### DATASET ENTRIES
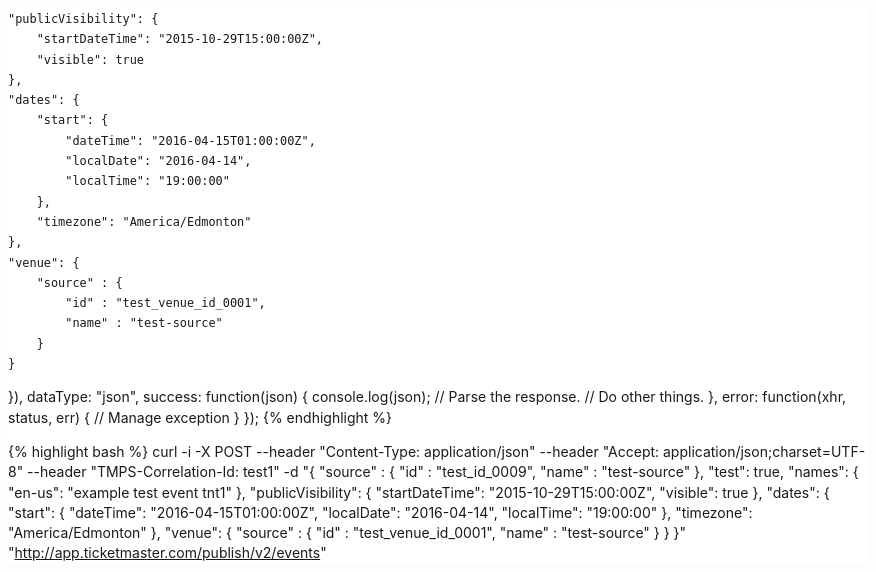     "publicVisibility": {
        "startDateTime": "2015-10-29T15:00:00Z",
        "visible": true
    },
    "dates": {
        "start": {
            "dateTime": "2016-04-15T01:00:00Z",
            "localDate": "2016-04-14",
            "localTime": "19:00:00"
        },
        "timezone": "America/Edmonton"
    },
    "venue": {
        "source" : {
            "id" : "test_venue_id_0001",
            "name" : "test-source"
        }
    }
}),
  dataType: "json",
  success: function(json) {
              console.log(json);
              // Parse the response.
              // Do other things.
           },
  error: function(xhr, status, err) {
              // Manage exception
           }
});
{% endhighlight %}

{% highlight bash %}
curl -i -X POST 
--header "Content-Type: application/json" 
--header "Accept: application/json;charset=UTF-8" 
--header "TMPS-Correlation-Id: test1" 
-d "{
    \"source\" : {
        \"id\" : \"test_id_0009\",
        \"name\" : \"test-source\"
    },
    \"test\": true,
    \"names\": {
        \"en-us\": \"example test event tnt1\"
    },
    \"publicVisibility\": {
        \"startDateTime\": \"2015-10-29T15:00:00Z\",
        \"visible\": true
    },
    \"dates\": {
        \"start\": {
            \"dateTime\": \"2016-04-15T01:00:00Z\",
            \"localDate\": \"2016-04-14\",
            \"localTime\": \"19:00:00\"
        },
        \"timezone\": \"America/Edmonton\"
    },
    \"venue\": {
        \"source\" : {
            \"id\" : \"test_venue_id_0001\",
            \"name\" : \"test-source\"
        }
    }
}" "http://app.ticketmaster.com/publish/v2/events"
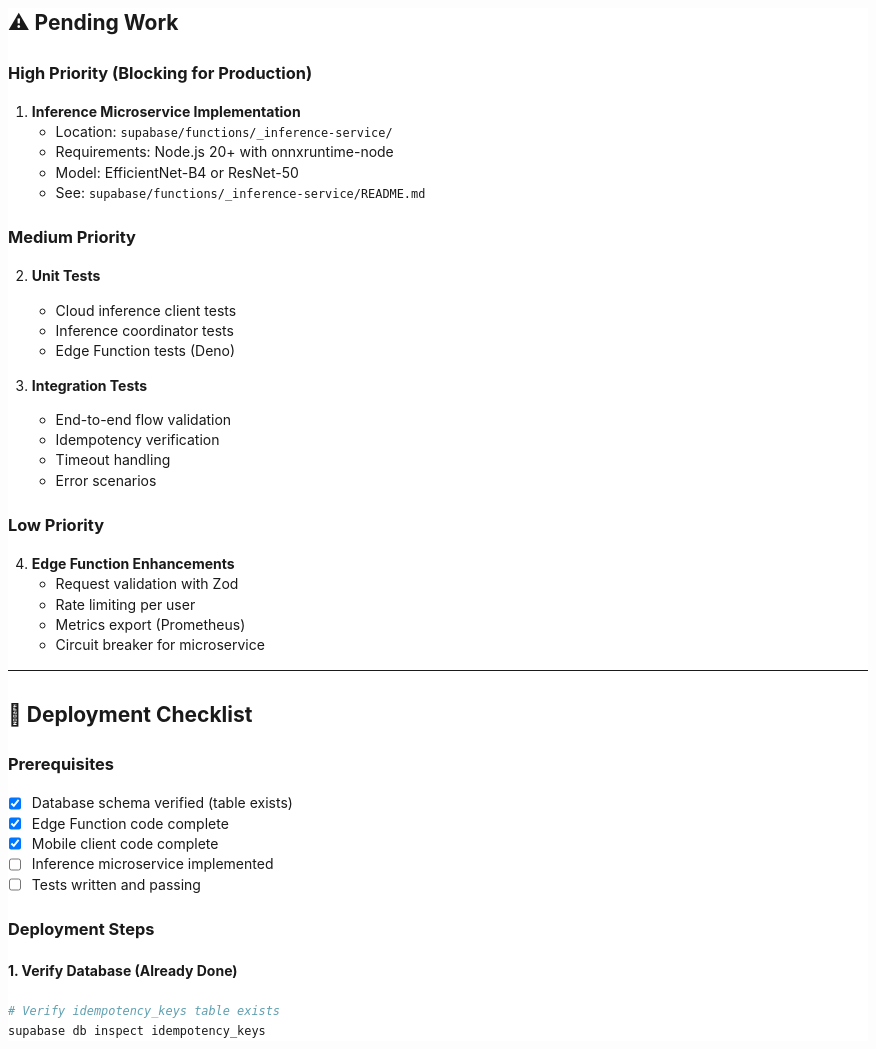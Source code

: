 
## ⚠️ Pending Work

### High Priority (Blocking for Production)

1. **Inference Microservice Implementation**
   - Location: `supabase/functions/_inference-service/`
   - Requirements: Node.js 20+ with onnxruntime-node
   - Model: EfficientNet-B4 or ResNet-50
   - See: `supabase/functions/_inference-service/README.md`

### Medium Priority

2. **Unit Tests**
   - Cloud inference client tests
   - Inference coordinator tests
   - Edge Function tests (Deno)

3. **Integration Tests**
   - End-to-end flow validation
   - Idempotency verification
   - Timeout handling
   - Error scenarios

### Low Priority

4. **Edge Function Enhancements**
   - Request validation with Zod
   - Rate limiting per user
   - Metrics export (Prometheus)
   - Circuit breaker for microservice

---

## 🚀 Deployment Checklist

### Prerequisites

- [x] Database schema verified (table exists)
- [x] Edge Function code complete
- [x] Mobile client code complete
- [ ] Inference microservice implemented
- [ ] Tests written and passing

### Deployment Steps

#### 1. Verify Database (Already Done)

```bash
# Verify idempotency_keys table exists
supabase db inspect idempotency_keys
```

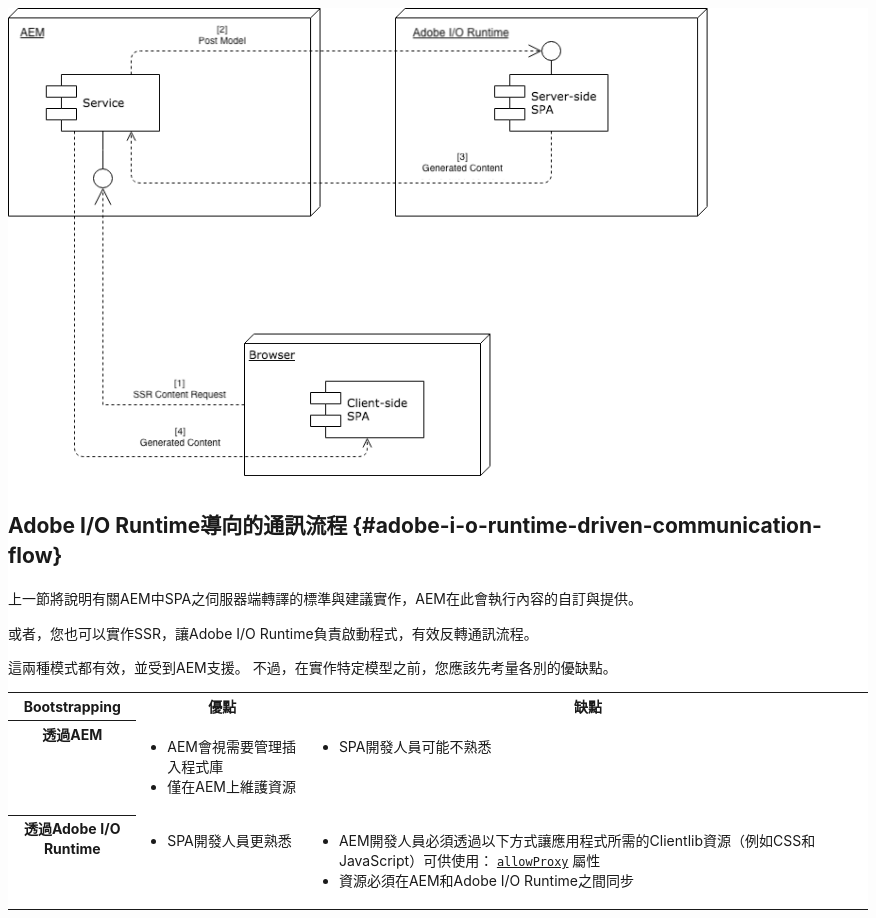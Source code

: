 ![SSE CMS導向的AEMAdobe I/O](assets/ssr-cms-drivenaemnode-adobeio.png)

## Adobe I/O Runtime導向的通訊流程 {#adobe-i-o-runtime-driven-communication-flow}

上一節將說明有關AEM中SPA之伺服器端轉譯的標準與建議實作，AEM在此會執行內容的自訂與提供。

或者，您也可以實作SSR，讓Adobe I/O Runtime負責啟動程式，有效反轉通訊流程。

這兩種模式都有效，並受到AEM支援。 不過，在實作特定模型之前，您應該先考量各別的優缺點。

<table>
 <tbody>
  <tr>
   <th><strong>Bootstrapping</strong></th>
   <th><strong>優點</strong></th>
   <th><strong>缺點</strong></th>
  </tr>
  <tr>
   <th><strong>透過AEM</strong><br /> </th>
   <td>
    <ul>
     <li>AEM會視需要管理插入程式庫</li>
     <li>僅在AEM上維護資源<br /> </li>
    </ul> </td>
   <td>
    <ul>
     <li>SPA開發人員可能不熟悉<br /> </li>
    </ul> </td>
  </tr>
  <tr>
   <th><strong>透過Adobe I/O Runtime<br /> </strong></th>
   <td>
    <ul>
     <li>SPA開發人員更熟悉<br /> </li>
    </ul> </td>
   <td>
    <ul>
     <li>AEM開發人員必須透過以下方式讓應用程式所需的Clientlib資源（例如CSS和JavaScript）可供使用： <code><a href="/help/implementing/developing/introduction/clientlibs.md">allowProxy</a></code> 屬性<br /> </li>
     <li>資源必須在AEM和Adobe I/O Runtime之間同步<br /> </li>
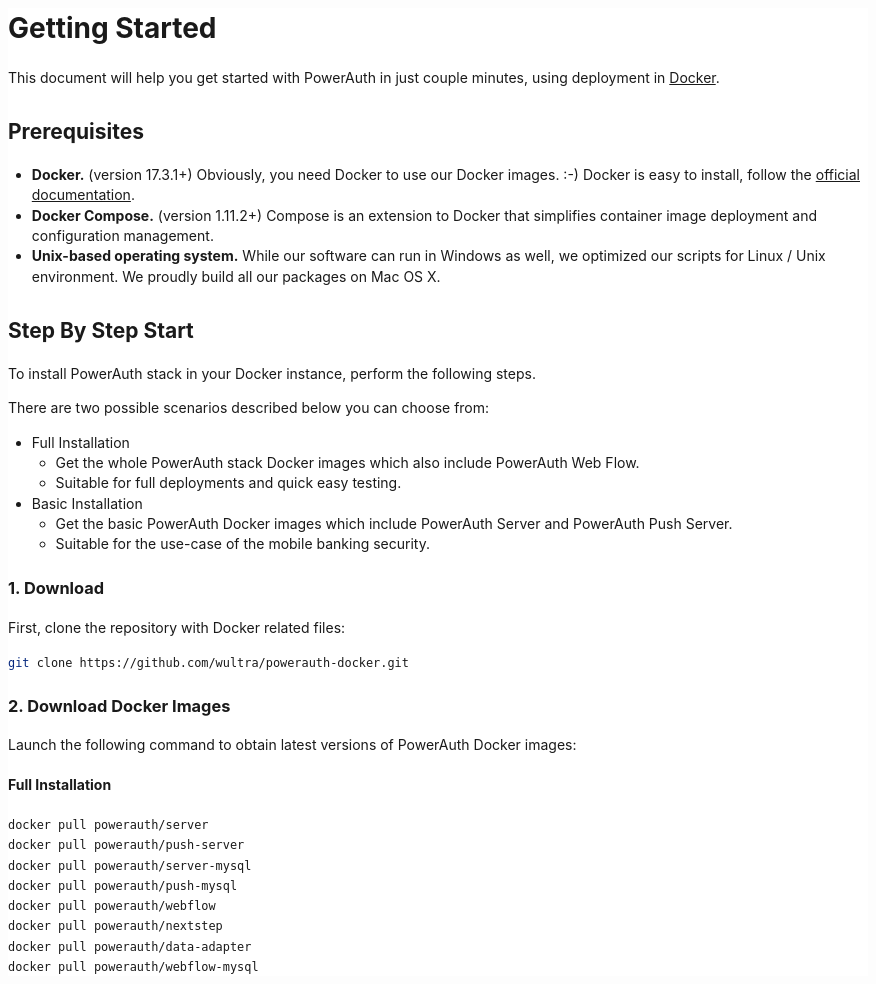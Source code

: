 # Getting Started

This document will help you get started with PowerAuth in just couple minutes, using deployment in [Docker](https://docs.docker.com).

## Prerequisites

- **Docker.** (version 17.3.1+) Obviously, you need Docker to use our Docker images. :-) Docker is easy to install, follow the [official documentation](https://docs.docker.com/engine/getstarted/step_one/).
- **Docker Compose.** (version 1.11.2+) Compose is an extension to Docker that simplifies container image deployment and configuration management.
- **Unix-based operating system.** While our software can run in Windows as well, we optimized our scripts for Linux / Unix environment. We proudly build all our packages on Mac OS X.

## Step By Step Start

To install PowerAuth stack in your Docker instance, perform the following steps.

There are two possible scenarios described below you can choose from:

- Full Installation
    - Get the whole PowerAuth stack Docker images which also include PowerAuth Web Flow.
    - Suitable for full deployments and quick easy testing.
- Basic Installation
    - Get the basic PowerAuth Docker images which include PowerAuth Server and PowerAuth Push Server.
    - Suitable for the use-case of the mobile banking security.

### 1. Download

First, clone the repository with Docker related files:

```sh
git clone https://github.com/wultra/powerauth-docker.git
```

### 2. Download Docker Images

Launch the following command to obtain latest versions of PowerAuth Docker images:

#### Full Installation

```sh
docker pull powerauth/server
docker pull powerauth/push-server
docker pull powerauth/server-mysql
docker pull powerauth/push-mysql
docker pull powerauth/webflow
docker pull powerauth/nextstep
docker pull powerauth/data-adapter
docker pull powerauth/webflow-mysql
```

### EXERCISE DETAILS
Please restate each entry exactly, but drop any picture it holds.

### RESULT FOR THIS EXERCISE
     "publicVisibility": {
        "startDateTime": "2015-10-29T15:00:00Z",
        "visible": true
    },
    "dates": {
        "start": {
            "dateTime": "2016-04-15T01:00:00Z",
            "localDate": "2016-04-14",
            "localTime": "19:00:00"
        },
        "timezone": "America/Edmonton"
    },
    "venue": {
        "source" : {
            "id" : "test_venue_id_0001",
            "name" : "test-source"
        }
    }
}),
  dataType: "json",
  success: function(json) {
              console.log(json);
              // Parse the response.
              // Do other things.
           },
  error: function(xhr, status, err) {
              // Manage exception
           }
});
{% endhighlight %}

{% highlight bash %}
curl -i -X POST 
--header "Content-Type: application/json" 
--header "Accept: application/json;charset=UTF-8" 
--header "TMPS-Correlation-Id: test1" 
-d "{
    \"source\" : {
        \"id\" : \"test_id_0009\",
        \"name\" : \"test-source\"
    },
    \"test\": true,
    \"names\": {
        \"en-us\": \"example test event tnt1\"
    },
    \"publicVisibility\": {
        \"startDateTime\": \"2015-10-29T15:00:00Z\",
        \"visible\": true
    },
    \"dates\": {
        \"start\": {
            \"dateTime\": \"2016-04-15T01:00:00Z\",
            \"localDate\": \"2016-04-14\",
            \"localTime\": \"19:00:00\"
        },
        \"timezone\": \"America/Edmonton\"
    },
    \"venue\": {
        \"source\" : {
            \"id\" : \"test_venue_id_0001\",
            \"name\" : \"test-source\"
        }
    }
}" "http://app.ticketmaster.com/publish/v2/events"
Source code

: 
## ⚠️ Pending Work

### High Priority (Blocking for Production)

1. **Inference Microservice Implementation**
   - Location: `supabase/functions/_inference-service/`
   - Requirements: Node.js 20+ with onnxruntime-node
   - Model: EfficientNet-B4 or ResNet-50
   - See: `supabase/functions/_inference-service/README.md`

### Medium Priority

2. **Unit Tests**
   - Cloud inference client tests
   - Inference coordinator tests
   - Edge Function tests (Deno)

3. **Integration Tests**
   - End-to-end flow validation
   - Idempotency verification
   - Timeout handling
   - Error scenarios

### Low Priority

4. **Edge Function Enhancements**
   - Request validation with Zod
   - Rate limiting per user
   - Metrics export (Prometheus)
   - Circuit breaker for microservice

---

## 🚀 Deployment Checklist

### Prerequisites

- [x] Database schema verified (table exists)
- [x] Edge Function code complete
- [x] Mobile client code complete
- [ ] Inference microservice implemented
- [ ] Tests written and passing

### Deployment Steps

#### 1. Verify Database (Already Done)

```bash
# Verify idempotency_keys table exists
supabase db inspect idempotency_keys
```

Source code

: ![SSE CMS導向的AEMAdobe I/O](assets/ssr-cms-drivenaemnode-adobeio.png)

## Adobe I/O Runtime導向的通訊流程 {#adobe-i-o-runtime-driven-communication-flow}

上一節將說明有關AEM中SPA之伺服器端轉譯的標準與建議實作，AEM在此會執行內容的自訂與提供。

或者，您也可以實作SSR，讓Adobe I/O Runtime負責啟動程式，有效反轉通訊流程。

這兩種模式都有效，並受到AEM支援。 不過，在實作特定模型之前，您應該先考量各別的優缺點。

<table>
 <tbody>
  <tr>
   <th><strong>Bootstrapping</strong></th>
   <th><strong>優點</strong></th>
   <th><strong>缺點</strong></th>
  </tr>
  <tr>
   <th><strong>透過AEM</strong><br /> </th>
   <td>
    <ul>
     <li>AEM會視需要管理插入程式庫</li>
     <li>僅在AEM上維護資源<br /> </li>
    </ul> </td>
   <td>
    <ul>
     <li>SPA開發人員可能不熟悉<br /> </li>
    </ul> </td>
  </tr>
  <tr>
   <th><strong>透過Adobe I/O Runtime<br /> </strong></th>
   <td>
    <ul>
     <li>SPA開發人員更熟悉<br /> </li>
    </ul> </td>
   <td>
    <ul>
     <li>AEM開發人員必須透過以下方式讓應用程式所需的Clientlib資源（例如CSS和JavaScript）可供使用： <code><a href="/help/implementing/developing/introduction/clientlibs.md">allowProxy</a></code> 屬性<br /> </li>
     <li>資源必須在AEM和Adobe I/O Runtime之間同步<br /> </li>
Source code

: # Getting Started

This document will help you get started with PowerAuth in just couple minutes, using deployment in [Docker](https://docs.docker.com).

## Prerequisites

- **Docker.** (version 17.3.1+) Obviously, you need Docker to use our Docker images. :-) Docker is easy to install, follow the [official documentation](https://docs.docker.com/engine/getstarted/step_one/).
- **Docker Compose.** (version 1.11.2+) Compose is an extension to Docker that simplifies container image deployment and configuration management.
- **Unix-based operating system.** While our software can run in Windows as well, we optimized our scripts for Linux / Unix environment. We proudly build all our packages on Mac OS X.

## Step By Step Start

To install PowerAuth stack in your Docker instance, perform the following steps.

There are two possible scenarios described below you can choose from:

- Full Installation
    - Get the whole PowerAuth stack Docker images which also include PowerAuth Web Flow.
    - Suitable for full deployments and quick easy testing.
- Basic Installation
    - Get the basic PowerAuth Docker images which include PowerAuth Server and PowerAuth Push Server.
    - Suitable for the use-case of the mobile banking security.

### 1. Download

First, clone the repository with Docker related files:

```sh
git clone https://github.com/wultra/powerauth-docker.git
```

### 2. Download Docker Images

Launch the following command to obtain latest versions of PowerAuth Docker images:

#### Full Installation

```sh
docker pull powerauth/server
docker pull powerauth/push-server
docker pull powerauth/server-mysql
docker pull powerauth/push-mysql
docker pull powerauth/webflow
docker pull powerauth/nextstep
docker pull powerauth/data-adapter
docker pull powerauth/webflow-mysql
```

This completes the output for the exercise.